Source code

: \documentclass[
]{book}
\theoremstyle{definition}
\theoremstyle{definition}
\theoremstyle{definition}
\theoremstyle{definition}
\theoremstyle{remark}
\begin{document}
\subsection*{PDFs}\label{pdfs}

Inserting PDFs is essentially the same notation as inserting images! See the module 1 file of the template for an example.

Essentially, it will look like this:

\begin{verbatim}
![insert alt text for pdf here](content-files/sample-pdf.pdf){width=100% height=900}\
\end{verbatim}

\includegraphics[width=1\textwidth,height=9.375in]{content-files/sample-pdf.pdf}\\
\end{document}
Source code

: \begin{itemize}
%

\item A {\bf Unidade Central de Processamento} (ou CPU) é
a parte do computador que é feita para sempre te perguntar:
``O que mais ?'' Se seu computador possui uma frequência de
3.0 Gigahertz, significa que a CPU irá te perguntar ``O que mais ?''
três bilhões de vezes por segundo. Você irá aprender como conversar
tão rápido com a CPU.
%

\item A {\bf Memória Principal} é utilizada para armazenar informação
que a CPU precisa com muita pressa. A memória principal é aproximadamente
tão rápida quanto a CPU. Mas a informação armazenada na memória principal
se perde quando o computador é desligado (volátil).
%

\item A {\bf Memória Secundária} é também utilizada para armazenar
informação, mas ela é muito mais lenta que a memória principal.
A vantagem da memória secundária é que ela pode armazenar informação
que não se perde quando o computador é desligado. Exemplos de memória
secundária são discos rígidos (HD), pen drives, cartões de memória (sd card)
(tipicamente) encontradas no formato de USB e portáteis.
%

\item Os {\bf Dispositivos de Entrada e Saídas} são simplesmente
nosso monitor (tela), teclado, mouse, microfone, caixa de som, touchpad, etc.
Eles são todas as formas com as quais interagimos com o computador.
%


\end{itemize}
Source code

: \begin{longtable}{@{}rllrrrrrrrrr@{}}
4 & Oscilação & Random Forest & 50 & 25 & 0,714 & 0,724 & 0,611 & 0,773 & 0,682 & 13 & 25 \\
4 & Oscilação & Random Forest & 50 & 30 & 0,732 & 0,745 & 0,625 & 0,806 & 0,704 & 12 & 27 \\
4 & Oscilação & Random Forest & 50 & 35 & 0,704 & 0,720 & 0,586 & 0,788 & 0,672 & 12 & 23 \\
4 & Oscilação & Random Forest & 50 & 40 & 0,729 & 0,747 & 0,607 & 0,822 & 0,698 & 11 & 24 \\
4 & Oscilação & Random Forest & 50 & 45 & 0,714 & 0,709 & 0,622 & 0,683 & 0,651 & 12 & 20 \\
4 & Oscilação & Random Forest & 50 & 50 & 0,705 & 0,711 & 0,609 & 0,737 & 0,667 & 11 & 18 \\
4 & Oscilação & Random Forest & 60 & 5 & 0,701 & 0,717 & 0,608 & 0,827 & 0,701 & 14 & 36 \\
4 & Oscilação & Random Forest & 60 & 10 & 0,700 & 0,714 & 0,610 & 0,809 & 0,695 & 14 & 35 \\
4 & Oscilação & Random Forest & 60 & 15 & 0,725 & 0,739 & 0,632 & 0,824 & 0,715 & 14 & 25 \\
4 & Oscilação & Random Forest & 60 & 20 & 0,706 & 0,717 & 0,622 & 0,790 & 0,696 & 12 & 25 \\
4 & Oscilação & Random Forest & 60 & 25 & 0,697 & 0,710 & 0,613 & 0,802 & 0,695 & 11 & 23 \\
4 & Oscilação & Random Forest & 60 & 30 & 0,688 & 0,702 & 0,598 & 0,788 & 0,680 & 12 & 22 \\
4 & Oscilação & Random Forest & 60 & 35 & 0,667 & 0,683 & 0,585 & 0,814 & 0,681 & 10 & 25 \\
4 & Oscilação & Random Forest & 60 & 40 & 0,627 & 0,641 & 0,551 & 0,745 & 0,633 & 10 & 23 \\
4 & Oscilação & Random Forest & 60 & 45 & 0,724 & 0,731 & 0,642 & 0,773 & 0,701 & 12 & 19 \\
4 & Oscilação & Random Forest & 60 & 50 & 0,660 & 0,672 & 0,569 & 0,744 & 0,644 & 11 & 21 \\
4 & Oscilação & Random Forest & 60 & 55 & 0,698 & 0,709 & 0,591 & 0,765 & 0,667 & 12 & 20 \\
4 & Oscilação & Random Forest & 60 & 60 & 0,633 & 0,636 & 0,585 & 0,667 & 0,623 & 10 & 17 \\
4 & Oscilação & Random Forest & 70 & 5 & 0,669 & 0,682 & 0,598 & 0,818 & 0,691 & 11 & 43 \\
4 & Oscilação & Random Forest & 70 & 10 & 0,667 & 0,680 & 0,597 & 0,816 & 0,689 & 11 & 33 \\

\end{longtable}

◆ **WORK ORDER**
Reproduce exactly, and with no other material, the lines between those holding "4 & Oscilação & Random Forest & 50 & 50" and "4 & Oscilação & Random Forest & 60 & 10", inclusive.

◆ **RESULT BELOW**
4 & Oscilação & Random Forest & 50 & 50 & 0,705 & 0,711 & 0,609 & 0,737 & 0,667 & 11 & 18 \\
4 & Oscilação & Random Forest & 60 & 5 & 0,701 & 0,717 & 0,608 & 0,827 & 0,701 & 14 & 36 \\
4 & Oscilação & Random Forest & 60 & 10 & 0,700 & 0,714 & 0,610 & 0,809 & 0,695 & 14 & 35 \\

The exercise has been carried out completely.